● **EXERCISE INSTRUCTIONS**: Lines that contain the string "xfusion" are the ones to list; copy all of them from the records.

────────────────────────────────────────

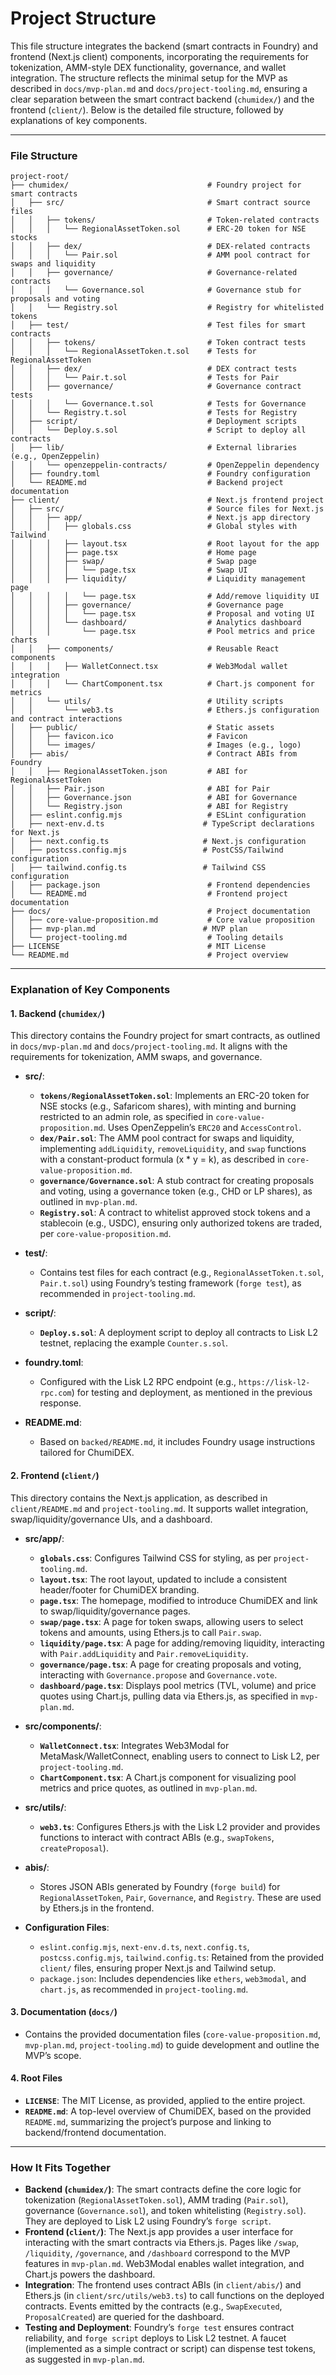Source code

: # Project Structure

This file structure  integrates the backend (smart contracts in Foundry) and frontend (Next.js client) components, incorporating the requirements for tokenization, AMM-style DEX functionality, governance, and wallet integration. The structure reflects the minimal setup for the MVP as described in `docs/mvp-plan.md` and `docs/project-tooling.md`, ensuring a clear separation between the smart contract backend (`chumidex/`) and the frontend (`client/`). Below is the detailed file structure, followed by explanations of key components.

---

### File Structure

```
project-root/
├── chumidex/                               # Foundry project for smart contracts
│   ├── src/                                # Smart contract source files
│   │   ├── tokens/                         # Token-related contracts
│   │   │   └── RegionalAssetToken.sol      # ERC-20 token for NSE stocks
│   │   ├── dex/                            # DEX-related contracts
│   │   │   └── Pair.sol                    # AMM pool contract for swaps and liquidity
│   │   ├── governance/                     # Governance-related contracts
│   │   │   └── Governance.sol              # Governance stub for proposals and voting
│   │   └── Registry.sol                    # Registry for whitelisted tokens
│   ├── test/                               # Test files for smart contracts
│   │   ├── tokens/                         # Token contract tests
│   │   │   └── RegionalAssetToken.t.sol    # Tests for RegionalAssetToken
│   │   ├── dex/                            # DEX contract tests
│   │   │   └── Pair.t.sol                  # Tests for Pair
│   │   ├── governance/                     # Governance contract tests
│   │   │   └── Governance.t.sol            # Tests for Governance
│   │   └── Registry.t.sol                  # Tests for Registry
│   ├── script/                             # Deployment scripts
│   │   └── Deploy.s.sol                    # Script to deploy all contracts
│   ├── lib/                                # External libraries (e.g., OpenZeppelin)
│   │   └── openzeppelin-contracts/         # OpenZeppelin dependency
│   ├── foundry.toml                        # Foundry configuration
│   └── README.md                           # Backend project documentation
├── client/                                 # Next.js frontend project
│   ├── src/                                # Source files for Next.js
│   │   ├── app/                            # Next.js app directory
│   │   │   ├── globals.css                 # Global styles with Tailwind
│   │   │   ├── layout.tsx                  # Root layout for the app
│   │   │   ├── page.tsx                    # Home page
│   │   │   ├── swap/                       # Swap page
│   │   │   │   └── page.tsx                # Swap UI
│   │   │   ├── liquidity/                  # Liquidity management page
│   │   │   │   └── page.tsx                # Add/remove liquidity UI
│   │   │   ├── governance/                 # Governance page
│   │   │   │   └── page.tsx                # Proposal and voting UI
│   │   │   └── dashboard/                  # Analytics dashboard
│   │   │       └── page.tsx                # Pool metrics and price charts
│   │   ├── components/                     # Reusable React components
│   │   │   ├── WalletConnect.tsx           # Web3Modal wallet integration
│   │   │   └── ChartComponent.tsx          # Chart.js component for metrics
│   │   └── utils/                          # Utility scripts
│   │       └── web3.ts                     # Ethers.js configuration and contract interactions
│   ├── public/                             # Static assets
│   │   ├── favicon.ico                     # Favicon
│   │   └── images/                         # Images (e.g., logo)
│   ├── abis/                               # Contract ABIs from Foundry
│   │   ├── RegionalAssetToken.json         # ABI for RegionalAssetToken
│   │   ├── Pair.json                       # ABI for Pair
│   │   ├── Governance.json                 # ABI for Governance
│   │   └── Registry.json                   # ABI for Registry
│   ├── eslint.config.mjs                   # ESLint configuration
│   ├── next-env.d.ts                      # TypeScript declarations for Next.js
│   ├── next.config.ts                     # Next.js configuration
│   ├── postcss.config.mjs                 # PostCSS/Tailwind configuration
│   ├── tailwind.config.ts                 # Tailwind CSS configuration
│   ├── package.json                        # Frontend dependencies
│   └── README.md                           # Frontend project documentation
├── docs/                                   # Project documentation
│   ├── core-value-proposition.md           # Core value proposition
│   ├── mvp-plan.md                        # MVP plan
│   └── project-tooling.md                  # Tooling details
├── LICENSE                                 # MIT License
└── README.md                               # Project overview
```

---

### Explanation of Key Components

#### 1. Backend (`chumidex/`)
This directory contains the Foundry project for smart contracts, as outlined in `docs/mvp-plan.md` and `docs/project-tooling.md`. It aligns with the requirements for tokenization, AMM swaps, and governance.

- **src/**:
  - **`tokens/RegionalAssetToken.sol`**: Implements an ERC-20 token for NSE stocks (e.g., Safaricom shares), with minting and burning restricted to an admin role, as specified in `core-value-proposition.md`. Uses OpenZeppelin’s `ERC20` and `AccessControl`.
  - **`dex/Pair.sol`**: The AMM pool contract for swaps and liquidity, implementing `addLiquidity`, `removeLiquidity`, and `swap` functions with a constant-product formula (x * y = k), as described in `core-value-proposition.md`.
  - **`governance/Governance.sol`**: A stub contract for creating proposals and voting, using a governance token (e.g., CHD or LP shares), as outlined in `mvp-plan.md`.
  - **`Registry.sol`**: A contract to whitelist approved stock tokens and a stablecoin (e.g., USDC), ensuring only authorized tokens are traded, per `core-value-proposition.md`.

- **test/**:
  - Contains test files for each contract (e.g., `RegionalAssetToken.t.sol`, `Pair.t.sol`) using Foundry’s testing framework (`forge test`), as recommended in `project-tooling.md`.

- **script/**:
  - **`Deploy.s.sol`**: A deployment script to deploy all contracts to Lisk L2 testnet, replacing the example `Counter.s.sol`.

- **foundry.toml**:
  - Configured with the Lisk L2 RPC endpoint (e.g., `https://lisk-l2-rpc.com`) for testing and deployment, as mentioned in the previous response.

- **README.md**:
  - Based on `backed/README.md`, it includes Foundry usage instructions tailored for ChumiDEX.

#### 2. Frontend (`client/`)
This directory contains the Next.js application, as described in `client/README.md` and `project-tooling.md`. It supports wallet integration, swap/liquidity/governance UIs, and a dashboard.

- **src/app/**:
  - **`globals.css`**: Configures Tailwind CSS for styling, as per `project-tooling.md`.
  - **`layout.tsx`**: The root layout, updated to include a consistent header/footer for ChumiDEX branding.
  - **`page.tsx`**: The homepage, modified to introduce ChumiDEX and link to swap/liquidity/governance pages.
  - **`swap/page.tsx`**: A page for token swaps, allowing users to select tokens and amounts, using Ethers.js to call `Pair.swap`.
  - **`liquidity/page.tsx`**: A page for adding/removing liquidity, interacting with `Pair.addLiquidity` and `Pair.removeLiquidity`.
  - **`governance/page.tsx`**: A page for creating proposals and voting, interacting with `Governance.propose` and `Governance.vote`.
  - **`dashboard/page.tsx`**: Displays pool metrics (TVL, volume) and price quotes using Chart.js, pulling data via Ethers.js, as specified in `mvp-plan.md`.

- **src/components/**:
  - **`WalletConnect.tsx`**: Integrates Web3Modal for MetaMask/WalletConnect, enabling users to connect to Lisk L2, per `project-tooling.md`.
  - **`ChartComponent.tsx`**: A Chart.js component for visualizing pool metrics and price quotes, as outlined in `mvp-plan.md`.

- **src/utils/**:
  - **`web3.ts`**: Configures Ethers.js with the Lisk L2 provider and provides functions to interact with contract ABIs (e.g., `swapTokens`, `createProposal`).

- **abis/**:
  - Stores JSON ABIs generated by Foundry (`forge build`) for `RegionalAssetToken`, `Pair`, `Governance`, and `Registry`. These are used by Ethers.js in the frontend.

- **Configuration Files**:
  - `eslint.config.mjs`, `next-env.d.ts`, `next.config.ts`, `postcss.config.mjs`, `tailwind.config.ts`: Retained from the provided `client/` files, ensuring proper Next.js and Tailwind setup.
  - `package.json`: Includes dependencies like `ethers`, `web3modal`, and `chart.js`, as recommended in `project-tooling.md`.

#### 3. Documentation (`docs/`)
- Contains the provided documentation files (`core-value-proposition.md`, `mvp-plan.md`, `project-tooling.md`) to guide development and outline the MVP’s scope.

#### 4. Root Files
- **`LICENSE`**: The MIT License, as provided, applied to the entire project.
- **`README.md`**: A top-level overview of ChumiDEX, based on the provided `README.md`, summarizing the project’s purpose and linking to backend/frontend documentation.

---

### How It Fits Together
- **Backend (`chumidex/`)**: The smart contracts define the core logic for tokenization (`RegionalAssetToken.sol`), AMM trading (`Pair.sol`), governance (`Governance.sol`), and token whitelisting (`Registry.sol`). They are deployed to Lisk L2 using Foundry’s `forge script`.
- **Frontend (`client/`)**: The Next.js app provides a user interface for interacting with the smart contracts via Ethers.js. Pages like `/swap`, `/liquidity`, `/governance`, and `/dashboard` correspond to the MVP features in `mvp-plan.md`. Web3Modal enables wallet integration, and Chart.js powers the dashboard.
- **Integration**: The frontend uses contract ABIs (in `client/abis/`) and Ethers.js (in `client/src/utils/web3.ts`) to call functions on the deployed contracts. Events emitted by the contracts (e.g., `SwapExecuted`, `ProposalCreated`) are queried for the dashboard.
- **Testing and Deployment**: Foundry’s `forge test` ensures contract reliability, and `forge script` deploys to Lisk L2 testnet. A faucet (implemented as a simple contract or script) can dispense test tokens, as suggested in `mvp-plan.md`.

────────────────────────────────────────

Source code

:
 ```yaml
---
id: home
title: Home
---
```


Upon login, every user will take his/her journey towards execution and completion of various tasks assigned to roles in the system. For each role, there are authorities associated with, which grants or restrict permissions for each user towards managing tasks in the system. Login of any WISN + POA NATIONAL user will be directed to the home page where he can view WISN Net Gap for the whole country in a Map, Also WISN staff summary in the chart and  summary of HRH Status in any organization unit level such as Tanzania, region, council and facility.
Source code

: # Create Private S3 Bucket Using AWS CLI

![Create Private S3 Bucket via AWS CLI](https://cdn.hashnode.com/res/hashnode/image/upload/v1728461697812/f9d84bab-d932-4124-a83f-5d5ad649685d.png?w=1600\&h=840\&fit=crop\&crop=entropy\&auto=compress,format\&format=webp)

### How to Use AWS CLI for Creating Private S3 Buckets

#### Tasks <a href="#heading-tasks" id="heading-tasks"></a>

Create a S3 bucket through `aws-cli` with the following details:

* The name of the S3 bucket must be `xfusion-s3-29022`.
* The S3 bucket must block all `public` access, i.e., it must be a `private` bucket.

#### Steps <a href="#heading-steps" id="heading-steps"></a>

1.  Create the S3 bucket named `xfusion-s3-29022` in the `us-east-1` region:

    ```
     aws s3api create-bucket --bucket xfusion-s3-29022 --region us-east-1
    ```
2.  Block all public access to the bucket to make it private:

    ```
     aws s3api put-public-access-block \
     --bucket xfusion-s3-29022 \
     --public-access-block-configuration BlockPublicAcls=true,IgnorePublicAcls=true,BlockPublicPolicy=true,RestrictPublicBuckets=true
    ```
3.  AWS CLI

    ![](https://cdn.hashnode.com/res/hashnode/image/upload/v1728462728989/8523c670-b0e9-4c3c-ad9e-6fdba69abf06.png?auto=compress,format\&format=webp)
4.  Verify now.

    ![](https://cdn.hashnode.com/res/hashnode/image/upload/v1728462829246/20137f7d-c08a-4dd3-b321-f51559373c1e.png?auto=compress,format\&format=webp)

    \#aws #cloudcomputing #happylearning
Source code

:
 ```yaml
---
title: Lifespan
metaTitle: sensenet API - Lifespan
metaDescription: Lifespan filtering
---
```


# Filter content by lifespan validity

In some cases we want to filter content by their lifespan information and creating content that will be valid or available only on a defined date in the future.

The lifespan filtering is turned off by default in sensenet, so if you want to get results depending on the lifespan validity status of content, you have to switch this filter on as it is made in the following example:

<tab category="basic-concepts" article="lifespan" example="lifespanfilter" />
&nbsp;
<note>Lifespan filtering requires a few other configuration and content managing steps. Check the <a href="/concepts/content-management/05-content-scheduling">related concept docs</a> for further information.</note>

────────────────────────────────────────

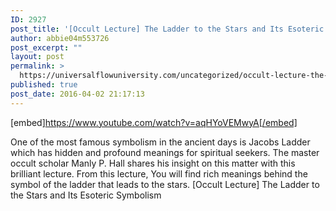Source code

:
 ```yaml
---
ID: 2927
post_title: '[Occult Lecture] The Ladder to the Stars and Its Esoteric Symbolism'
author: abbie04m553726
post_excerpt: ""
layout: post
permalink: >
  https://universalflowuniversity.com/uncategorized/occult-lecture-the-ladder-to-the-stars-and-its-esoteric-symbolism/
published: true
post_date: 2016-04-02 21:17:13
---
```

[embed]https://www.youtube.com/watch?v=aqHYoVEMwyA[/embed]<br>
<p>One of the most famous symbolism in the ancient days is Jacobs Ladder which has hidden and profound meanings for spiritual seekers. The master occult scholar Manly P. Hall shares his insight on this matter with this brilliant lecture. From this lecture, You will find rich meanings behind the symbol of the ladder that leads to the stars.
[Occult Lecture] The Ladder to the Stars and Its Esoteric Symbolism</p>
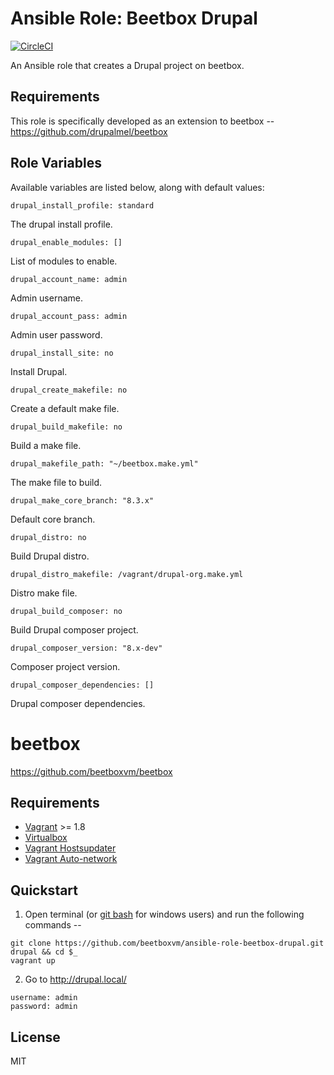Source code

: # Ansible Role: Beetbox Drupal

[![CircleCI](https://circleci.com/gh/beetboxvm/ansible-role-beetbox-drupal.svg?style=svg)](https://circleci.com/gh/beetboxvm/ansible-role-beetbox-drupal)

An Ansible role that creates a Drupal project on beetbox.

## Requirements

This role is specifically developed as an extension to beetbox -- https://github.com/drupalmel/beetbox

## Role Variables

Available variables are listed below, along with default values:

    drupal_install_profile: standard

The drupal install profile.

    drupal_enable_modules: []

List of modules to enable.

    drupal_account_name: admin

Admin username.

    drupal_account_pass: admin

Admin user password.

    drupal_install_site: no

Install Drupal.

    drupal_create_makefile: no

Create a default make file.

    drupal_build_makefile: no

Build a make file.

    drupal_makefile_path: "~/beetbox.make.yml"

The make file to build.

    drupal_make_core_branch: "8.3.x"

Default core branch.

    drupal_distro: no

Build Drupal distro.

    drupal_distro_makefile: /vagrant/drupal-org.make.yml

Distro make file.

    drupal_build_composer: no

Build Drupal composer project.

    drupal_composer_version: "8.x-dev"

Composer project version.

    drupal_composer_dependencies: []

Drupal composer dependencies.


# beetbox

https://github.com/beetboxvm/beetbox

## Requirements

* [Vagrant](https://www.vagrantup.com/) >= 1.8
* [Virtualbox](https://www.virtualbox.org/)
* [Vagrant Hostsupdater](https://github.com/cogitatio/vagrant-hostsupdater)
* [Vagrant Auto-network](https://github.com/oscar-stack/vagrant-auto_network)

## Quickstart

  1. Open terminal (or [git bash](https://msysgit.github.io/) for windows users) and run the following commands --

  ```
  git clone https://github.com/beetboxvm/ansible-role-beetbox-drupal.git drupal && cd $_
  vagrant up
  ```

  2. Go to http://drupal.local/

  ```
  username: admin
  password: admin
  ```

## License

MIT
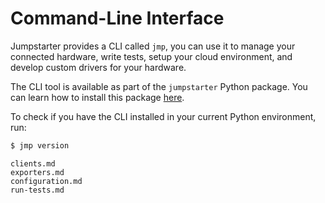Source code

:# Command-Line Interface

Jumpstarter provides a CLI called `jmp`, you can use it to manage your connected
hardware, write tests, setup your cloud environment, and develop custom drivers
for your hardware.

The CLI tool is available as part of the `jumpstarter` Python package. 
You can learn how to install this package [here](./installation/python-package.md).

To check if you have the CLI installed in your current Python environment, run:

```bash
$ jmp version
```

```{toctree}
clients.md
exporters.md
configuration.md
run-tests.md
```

────────────────────────────────────────

● **EXERCISE RESULT**:
* The name of the S3 bucket must be `xfusion-s3-29022`.
1.  Create the S3 bucket named `xfusion-s3-29022` in the `us-east-1` region:
     aws s3api create-bucket --bucket xfusion-s3-29022 --region us-east-1
     --bucket xfusion-s3-29022 \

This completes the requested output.